Saturday, July 11, 2009

>INDIAN ENGINEERING (MOTILAL OSWAL)

Sector outperformance of 32% since March 2009; valuations running ahead of earnings
Our Engineering and Capital Goods universe, comprising ABB, BHEL, Crompton Greaves, L&T and Siemens, has delivered 81% returns since March 2009, v/s 49% by BSE Sensex. The recent outperformance had been driven by expectations of positive impact on business environment with continuity of government. Post the recent outperformance, 1-year forward sector P/E now stands at 22x FY11 and is in-line with 21x, average during FY05-09. The period between FY05-09 was one of the best periods in terms of power and industrial capex, resulting in earnings CAGR of 38%. During FY09-11, we expect earnings CAGR of 17%, and thus the current P/E of 22x leaves limited room for further outperformance, until visibility improves further on order intake and thus earnings.

Valuation multiples converge in uncertain earnings outlook period
Our analysis indicates convergence of valuation multiples for Engineering and Capital Goods sector during periods when earnings outlook is uncertain. For instance, in FY02 and FY03, P/E multiples (1-year forward) had converged at 7.5-9.0x. These periods coincided with beginning of the revival of the industrial cycle, and sector reported earnings growth of 57% YoY in FY02 and 15% YoY in FY03 vs negative earnings growth of 17% CAGR during FY98-01. Similarly, we notice that currently, the sector P/Es have largely converged, again given the uncertain earnings outlook.

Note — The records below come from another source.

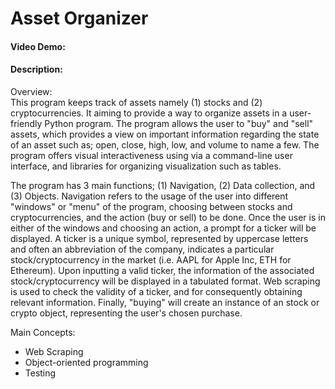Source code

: # Asset Organizer
#### Video Demo:  <URL HERE>
#### Description:
Overview: <br />
This program keeps track of assets namely (1) stocks and (2) cryptocurrencies. It aiming to provide a way to organize assets in a user-friendly Python program. The program allows the user to "buy" and "sell" assets, which provides a view on important information regarding the state of an asset such as; open, close, high, low, and volume to name a few. The program offers visual interactiveness using via a command-line user interface, and libraries for organizing visualization such as tables. 

The program has 3 main functions; (1) Navigation, (2) Data collection, and (3) Objects. Navigation refers to the usage of the user into different "windows" or "menu" of the program, choosing between stocks and cryptocurrencies, and the action (buy or sell) to be done. Once the user is in either of the windows and choosing an action, a prompt for a ticker will be displayed. A ticker is a unique symbol, represented by uppercase letters and often an abbreviation of the company, indicates a particular stock/cryptocurrency in the market (i.e. AAPL for Apple Inc, ETH for Ethereum). Upon inputting a valid ticker, the information of the associated stock/cryptocurrency will be displayed in a tabulated format. Web scraping is used to check the validity of a ticker, and for consequently obtaining relevant information. Finally, "buying" will create an instance of an stock or crypto object, representing the user's chosen purchase.  

Main Concepts:
* Web Scraping
* Object-oriented programming
* Testing
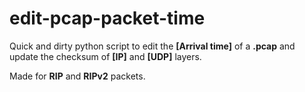 # edit-pcap-packet-time

Quick and dirty python script to edit the **[Arrival time]** of a **.pcap** and update the checksum of **[IP]** and **[UDP]** layers.

Made for **RIP** and **RIPv2** packets.
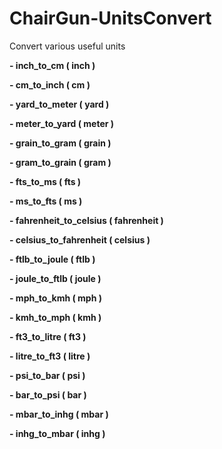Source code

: # ChairGun-UnitsConvert
Convert various useful units

__- inch_to_cm ( inch )__

__- cm_to_inch ( cm )__

__- yard_to_meter ( yard )__

__- meter_to_yard ( meter )__

__- grain_to_gram ( grain )__

__- gram_to_grain ( gram )__

__- fts_to_ms ( fts )__

__- ms_to_fts ( ms )__

__- fahrenheit_to_celsius ( fahrenheit )__

__- celsius_to_fahrenheit ( celsius )__

__- ftlb_to_joule ( ftlb )__

__- joule_to_ftlb ( joule )__

__- mph_to_kmh ( mph )__

__- kmh_to_mph ( kmh )__

__- ft3_to_litre ( ft3 )__

__- litre_to_ft3 ( litre )__

__- psi_to_bar ( psi )__

__- bar_to_psi ( bar )__

__- mbar_to_inhg ( mbar )__

__- inhg_to_mbar ( inhg )__
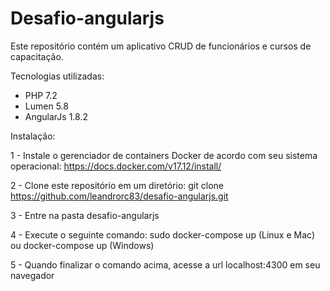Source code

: # Desafio-angularjs

Este repositório contém um aplicativo CRUD de funcionários e cursos de capacitação.

Tecnologias utilizadas:
- PHP 7.2
- Lumen 5.8
- AngularJs 1.8.2

Instalação:

1 - Instale o gerenciador de containers Docker de acordo com seu sistema operacional:
https://docs.docker.com/v17.12/install/

2 - Clone este repositório em um diretório:
git clone https://github.com/leandrorc83/desafio-angularjs.git

3 - Entre na pasta desafio-angularjs

4 - Execute o seguinte comando:
sudo docker-compose up (Linux e Mac) ou docker-compose up (Windows)

5 - Quando finalizar o comando acima, acesse a url localhost:4300 em seu navegador

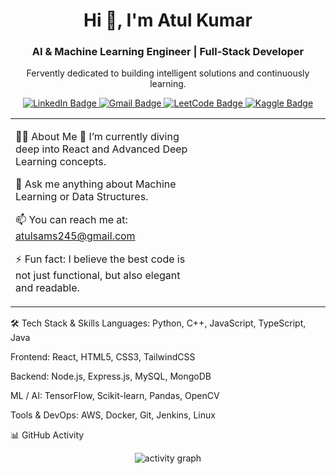 <div align="center">
<h1>Hi 👋, I'm Atul Kumar</h1>
<h3>AI & Machine Learning Engineer | Full-Stack Developer</h3>
<p>Fervently dedicated to building intelligent solutions and continuously learning.</p>
</div>

<!-- Social Links -->

<div align="center">
<a href="https://linkedin.com/in/atulkr245" target="_blank">
<img src="https://img.shields.io/badge/LinkedIn-0077B5?style=for-the-badge&logo=linkedin&logoColor=white" alt="LinkedIn Badge"/>
</a>
<a href="mailto:atulsams245@gmail.com">
<img src="https://img.shields.io/badge/Gmail-D14836?style=for-the-badge&logo=gmail&logoColor=white" alt="Gmail Badge"/>
</a>
<a href="https://www.leetcode.com/Atul245156" target="_blank">
<img src="https://www.google.com/search?q=https://img.shields.io/badge/LeetCode-FFA116%3Fstyle%3Dfor-the-badge%26logo%3Dleetcode%26logoColor%3Dblack" alt="LeetCode Badge"/>
</a>
<a href="https://kaggle.com/atulkumar245" target="_blank">
<img src="https://www.google.com/search?q=https://img.shields.io/badge/Kaggle-20BEFF%3Fstyle%3Dfor-the-badge%26logo%3Dkaggle%26logoColor%3Dwhite" alt="Kaggle Badge"/>
</a>
</div>

<table>
<tr>
<td valign="top" width="60%">

👨‍💻 About Me
🌱 I’m currently diving deep into React and Advanced Deep Learning concepts.

💬 Ask me anything about Machine Learning or Data Structures.

📫 You can reach me at: atulsams245@gmail.com

⚡ Fun fact: I believe the best code is not just functional, but also elegant and readable.

</td>
<td valign="top" width="40%">

</td>

</tr>
</table>

🛠️ Tech Stack & Skills
Languages: Python, C++, JavaScript, TypeScript, Java

Frontend: React, HTML5, CSS3, TailwindCSS

Backend: Node.js, Express.js, MySQL, MongoDB

ML / AI: TensorFlow, Scikit-learn, Pandas, OpenCV

Tools & DevOps: AWS, Docker, Git, Jenkins, Linux

📊 GitHub Activity
<p align="center">
<img src="https://www.google.com/search?q=https://github-readme-activity-graph.vercel.app/graph%3Fusername%3DAtul245%26theme%3Dreact-dark%26hide_border%3Dtrue" alt="activity graph"/>
</p>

Current valuations partly factor in industrial recovery; ABB, Siemens and L&T more leveraged

  • ABB, Siemens are highly leveraged to private capex. Thus, the valuation will expand in the event of industrial capex recovery. Currently, both companies already quote at 30% premium to sector average.
  • BHEL’s recent sector underperformance of 33% since March 2009 is driven by moderate earnings upgrades expectations as compared to peers, post continuity of government.
  • L&T trades at premium of 10% to sector average and we believe that any further premium expansion is contingent on industrial capex rebound and success of new ventures like ship building, power equipment, nuclear, railways.

Valuation and view: We remain Neutral on the sector since it trades at one year forward P/E of 22x, in line with average during best period of earnings CAGR for the sector (FY05-FY09).